- [Supplied entries]
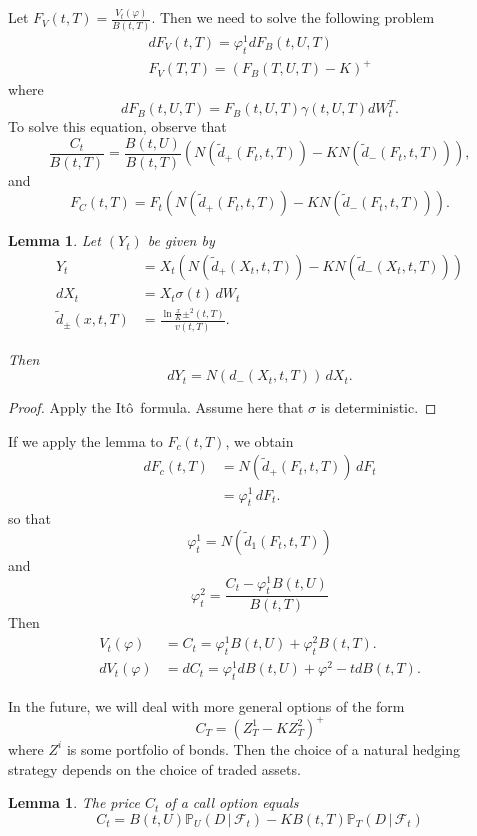 \documentclass[10pt, oneside, reqno]{amsbook}
\theoremstyle{plain}%
\newtheorem{lem}[thm]{Lemma}
\theoremstyle{definition}
\theoremstyle{remark}
\newcommand{\given}{ \, | \,}
\renewcommand{\phi}{\varphi}
\newcommand{\sigf}{\mathcal{F}}
\renewcommand{\P}{\mathbb{P}}
\newcommand{\ito}{It\^o\ }
\numberwithin{equation}{chapter}
\begin{document}
	Let $F_V(t, T) = \frac{V_t(\phi)}{B(t, T)}$.  Then we need to solve the following problem \begin{align*}
		dF_V(t, T) = \phi_t^1 d F_B(t, U, T) \\
		F_V(T, T) = (F_B(T, U, T) - K)^+
	\end{align*} where \[
		dF_B(t, U, T) = F_B(t, U, T) \gamma(t, U, T) dW^T_t.
	\]  To solve this equation, observe that \[
		\frac{C_t}{B(t, T)} = \frac{B(t, U)}{B(t, T)}\left( N( \tilde d_+ (F_t, t, T)) - K N (\tilde d_-(F_t, t, T)) \right), 		
	\] and \[
		F_C(t, T) = F_t \left( N( \tilde d_+ (F_t, t, T)) - K N (\tilde d_-(F_t, t, T)) \right).
	\]

\begin{lem}
	Let $(Y_t)$ be given by \begin{align*}
		Y_t &= X_t \left( N( \tilde d_+ (X_t, t, T)) - K N (\tilde d_-(X_t, t, T)) \right) \\
		dX_t &= X_t \sigma(t) \, dW_t \\
		\tilde d_{\pm}(x, t, T) &= \frac{ \ln \frac{x}{K} \pm ^2(t, T)}{v(t, T)}. 
	\end{align*}
	
	Then \[
		dY_t = N(d_{-}(X_t, t, T)) \, dX_t.
	\]
\end{lem}

\begin{proof}
	Apply the \ito formula.  Assume here that $\sigma$ is deterministic. 
\end{proof}

 If we apply the lemma to $F_c(t, T)$, we obtain \begin{align*}
	dF_c(t, T) &= N(\tilde d_+(F_t, t, T)) \, dF_t \\
				&= \phi^1_t \, dF_t.
\end{align*} so that \[
	\phi^1_t = N(\tilde d_1(F_t, t, T))
\] and \[
	\phi^2_t = \frac{C_t - \phi^1_t B(t, U)}{B(t, T)}
\] Then \begin{align*}
	V_t(\phi) 	&= C_t = \phi^1_tB(t, U) + \phi^2_t B(t, T). \\
	dV_t(\phi) 	&= dC_t = \phi^1_t dB(t, U) + \phi^2-t dB(t, T).
\end{align*}

In the future, we will deal with more general options of the form \[
	C_T = (Z^1_T - K Z^2_T)^+
\]  where $Z^i$ is some portfolio of bonds.  Then the choice of a natural hedging strategy depends on the choice of traded assets.  

\begin{lem}
	The price $C_t$ of a call option equals \[
		C_t = B(t, U) \P_U(D \given \sigf_t) - K B(t, T) \P_T(D \given \sigf_t)
	\]
\end{lem}
\end{document}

- [Problem statement]
Among the lines above, some may include the string "begin"; state how many, and nothing more.

- [Expected answer]
8